Seules les portes des bureaux de la direction générale de la Société nationale des chemins de fer (SNCC) étaient ouvertes jeudi. Tous les autres services n’ont pas fonctionné. Même la Circonscription d’exploitation (Cirex), qui assurait le service minimum a été sommée de suivre ce mouvement de grève, rapporte radiookapi.net

A Lubudi, la cimenterie du Katanga (Cimenkat), déjà en difficulté de fonctionnement, se sent davantage asphyxiée, d’autant plus qu’elle ne peut pas faire venir ses intrants.
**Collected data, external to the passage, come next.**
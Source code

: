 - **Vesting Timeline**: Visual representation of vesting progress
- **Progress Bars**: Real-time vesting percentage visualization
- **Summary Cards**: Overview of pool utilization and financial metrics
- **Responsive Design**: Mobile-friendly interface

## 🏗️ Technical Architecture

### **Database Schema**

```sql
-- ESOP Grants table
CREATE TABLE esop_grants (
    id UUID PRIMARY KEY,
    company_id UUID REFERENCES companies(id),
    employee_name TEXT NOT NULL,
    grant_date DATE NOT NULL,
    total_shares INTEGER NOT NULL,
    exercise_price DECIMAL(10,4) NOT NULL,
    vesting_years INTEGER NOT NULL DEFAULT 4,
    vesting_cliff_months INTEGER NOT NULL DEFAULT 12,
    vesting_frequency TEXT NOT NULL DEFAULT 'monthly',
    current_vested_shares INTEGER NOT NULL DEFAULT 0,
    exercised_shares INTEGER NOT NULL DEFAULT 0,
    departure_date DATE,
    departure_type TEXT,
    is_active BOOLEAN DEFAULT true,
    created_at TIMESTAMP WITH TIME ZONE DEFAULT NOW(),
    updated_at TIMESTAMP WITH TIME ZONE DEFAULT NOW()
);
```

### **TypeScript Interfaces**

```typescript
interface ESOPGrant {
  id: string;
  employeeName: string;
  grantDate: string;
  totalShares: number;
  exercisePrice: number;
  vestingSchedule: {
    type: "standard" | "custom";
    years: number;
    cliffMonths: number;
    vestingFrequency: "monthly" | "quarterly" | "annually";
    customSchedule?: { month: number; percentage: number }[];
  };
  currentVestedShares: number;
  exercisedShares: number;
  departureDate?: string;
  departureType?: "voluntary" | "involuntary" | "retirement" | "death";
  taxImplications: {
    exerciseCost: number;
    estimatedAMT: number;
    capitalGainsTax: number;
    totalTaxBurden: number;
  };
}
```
A Kamina, le président de la Fédération des entreprises du Congo (Fec), déplore la rupture de stocks des produits manufacturés. Ce qui crée la flambée des prix sur le marché, Kamina n’étant ravitaillé que par train. A Lubumbashi, le Programme Alimentaire mondial (Pam) qui avait chargé il y a une semaine 40 tonnes des vivres dans les wagons de la Sncc en destination de Bukama, a décidé de les décharger pour les expédier même par avion. La SNCC facilite le trafic entre quatre provinces : les Kasaï Oriental, le Kasaï Occidental, le Maniema et le Katanga. Si cette grève perdure, les conséquences risquent de s’aggraver.